Source records
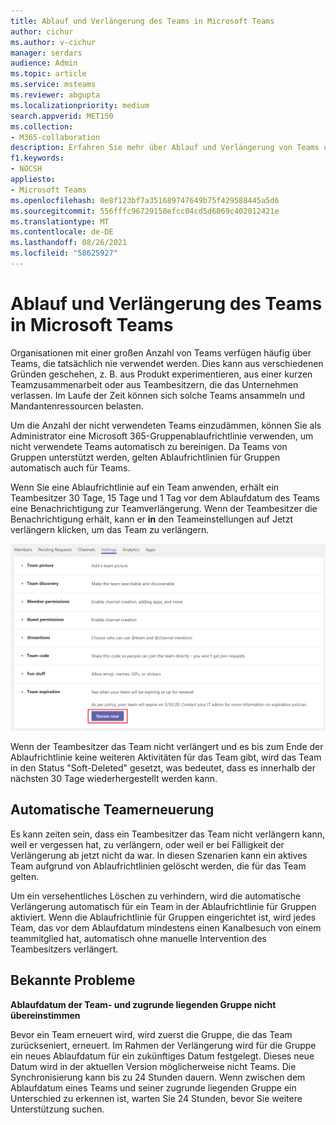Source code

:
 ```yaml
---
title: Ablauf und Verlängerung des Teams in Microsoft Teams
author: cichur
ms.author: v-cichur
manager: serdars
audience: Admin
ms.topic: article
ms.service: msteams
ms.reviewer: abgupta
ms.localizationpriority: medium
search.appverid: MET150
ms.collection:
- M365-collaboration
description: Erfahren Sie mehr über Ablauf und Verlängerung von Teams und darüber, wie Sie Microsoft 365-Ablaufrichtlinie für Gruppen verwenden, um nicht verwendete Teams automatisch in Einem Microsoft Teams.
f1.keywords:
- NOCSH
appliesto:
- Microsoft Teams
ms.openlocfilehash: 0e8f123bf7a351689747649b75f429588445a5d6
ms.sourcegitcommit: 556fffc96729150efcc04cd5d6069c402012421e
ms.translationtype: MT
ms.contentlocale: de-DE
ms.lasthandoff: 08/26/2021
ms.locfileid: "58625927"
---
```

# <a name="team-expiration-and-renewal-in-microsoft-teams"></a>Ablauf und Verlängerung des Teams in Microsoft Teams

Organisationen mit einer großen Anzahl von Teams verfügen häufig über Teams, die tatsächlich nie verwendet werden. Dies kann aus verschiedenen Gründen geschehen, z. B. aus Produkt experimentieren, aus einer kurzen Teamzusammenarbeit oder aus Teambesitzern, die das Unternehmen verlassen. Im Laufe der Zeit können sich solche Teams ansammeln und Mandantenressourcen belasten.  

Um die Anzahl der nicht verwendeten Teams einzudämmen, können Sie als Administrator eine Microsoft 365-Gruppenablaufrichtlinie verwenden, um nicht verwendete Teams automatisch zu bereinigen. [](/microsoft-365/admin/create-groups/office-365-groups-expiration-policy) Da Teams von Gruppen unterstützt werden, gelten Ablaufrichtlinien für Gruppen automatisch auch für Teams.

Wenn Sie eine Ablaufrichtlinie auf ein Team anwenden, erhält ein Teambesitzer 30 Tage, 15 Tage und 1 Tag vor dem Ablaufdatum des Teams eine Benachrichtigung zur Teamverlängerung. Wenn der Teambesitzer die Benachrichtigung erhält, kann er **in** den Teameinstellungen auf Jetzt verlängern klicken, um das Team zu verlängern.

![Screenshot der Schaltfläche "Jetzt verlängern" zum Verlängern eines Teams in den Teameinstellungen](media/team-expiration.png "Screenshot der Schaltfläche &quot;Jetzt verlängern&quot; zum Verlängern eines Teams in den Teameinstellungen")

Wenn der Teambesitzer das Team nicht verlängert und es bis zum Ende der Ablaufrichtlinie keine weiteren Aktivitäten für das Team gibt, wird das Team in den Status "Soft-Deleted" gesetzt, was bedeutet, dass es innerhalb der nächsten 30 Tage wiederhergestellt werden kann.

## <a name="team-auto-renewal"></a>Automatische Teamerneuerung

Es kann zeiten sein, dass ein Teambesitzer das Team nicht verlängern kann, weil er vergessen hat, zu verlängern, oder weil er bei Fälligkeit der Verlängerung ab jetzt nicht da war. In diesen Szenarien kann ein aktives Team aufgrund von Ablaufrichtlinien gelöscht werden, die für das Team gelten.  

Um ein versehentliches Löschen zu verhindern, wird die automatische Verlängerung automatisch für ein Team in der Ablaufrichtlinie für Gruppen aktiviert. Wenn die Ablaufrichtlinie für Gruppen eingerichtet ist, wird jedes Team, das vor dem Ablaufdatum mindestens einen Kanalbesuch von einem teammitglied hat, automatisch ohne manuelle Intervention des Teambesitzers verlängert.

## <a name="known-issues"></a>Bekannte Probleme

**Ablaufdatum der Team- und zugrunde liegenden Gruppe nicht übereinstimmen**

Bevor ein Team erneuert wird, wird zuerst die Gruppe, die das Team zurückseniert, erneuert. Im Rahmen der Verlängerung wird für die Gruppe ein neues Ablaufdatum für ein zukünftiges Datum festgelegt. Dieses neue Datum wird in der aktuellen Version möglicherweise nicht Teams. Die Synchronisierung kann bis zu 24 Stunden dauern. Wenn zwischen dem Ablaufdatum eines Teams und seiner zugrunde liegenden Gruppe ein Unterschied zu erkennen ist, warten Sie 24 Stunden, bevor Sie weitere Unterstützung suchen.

TASK DETAILS: Repeat all of the entries above exactly. Keep pictures out of it.

EXPECTED ANSWER:
Source code

:
 ```yaml
---
title: Ablauf und Verlängerung des Teams in Microsoft Teams
author: cichur
ms.author: v-cichur
manager: serdars
audience: Admin
ms.topic: article
ms.service: msteams
ms.reviewer: abgupta
ms.localizationpriority: medium
search.appverid: MET150
ms.collection:
- M365-collaboration
description: Erfahren Sie mehr über Ablauf und Verlängerung von Teams und darüber, wie Sie Microsoft 365-Ablaufrichtlinie für Gruppen verwenden, um nicht verwendete Teams automatisch in Einem Microsoft Teams.
f1.keywords:
- NOCSH
appliesto:
- Microsoft Teams
ms.openlocfilehash: 0e8f123bf7a351689747649b75f429588445a5d6
ms.sourcegitcommit: 556fffc96729150efcc04cd5d6069c402012421e
ms.translationtype: MT
ms.contentlocale: de-DE
ms.lasthandoff: 08/26/2021
ms.locfileid: "58625927"
---
```

# <a name="team-expiration-and-renewal-in-microsoft-teams"></a>Ablauf und Verlängerung des Teams in Microsoft Teams

Organisationen mit einer großen Anzahl von Teams verfügen häufig über Teams, die tatsächlich nie verwendet werden. Dies kann aus verschiedenen Gründen geschehen, z. B. aus Produkt experimentieren, aus einer kurzen Teamzusammenarbeit oder aus Teambesitzern, die das Unternehmen verlassen. Im Laufe der Zeit können sich solche Teams ansammeln und Mandantenressourcen belasten.  

Um die Anzahl der nicht verwendeten Teams einzudämmen, können Sie als Administrator eine Microsoft 365-Gruppenablaufrichtlinie verwenden, um nicht verwendete Teams automatisch zu bereinigen. [](/microsoft-365/admin/create-groups/office-365-groups-expiration-policy) Da Teams von Gruppen unterstützt werden, gelten Ablaufrichtlinien für Gruppen automatisch auch für Teams.

Wenn Sie eine Ablaufrichtlinie auf ein Team anwenden, erhält ein Teambesitzer 30 Tage, 15 Tage und 1 Tag vor dem Ablaufdatum des Teams eine Benachrichtigung zur Teamverlängerung. Wenn der Teambesitzer die Benachrichtigung erhält, kann er **in** den Teameinstellungen auf Jetzt verlängern klicken, um das Team zu verlängern.

![Screenshot der Schaltfläche "Jetzt verlängern" zum Verlängern eines Teams in den Teameinstellungen](media/team-expiration.png "Screenshot der Schaltfläche &quot;Jetzt verlängern&quot; zum Verlängern eines Teams in den Teameinstellungen")

Wenn der Teambesitzer das Team nicht verlängert und es bis zum Ende der Ablaufrichtlinie keine weiteren Aktivitäten für das Team gibt, wird das Team in den Status "Soft-Deleted" gesetzt, was bedeutet, dass es innerhalb der nächsten 30 Tage wiederhergestellt werden kann.

## <a name="team-auto-renewal"></a>Automatische Teamerneuerung

Es kann zeiten sein, dass ein Teambesitzer das Team nicht verlängern kann, weil er vergessen hat, zu verlängern, oder weil er bei Fälligkeit der Verlängerung ab jetzt nicht da war. In diesen Szenarien kann ein aktives Team aufgrund von Ablaufrichtlinien gelöscht werden, die für das Team gelten.  

Um ein versehentliches Löschen zu verhindern, wird die automatische Verlängerung automatisch für ein Team in der Ablaufrichtlinie für Gruppen aktiviert. Wenn die Ablaufrichtlinie für Gruppen eingerichtet ist, wird jedes Team, das vor dem Ablaufdatum mindestens einen Kanalbesuch von einem teammitglied hat, automatisch ohne manuelle Intervention des Teambesitzers verlängert.

## <a name="known-issues"></a>Bekannte Probleme

**Ablaufdatum der Team- und zugrunde liegenden Gruppe nicht übereinstimmen**

Bevor ein Team erneuert wird, wird zuerst die Gruppe, die das Team zurückseniert, erneuert. Im Rahmen der Verlängerung wird für die Gruppe ein neues Ablaufdatum für ein zukünftiges Datum festgelegt. Dieses neue Datum wird in der aktuellen Version möglicherweise nicht Teams. Die Synchronisierung kann bis zu 24 Stunden dauern. Wenn zwischen dem Ablaufdatum eines Teams und seiner zugrunde liegenden Gruppe ein Unterschied zu erkennen ist, warten Sie 24 Stunden, bevor Sie weitere Unterstützung suchen.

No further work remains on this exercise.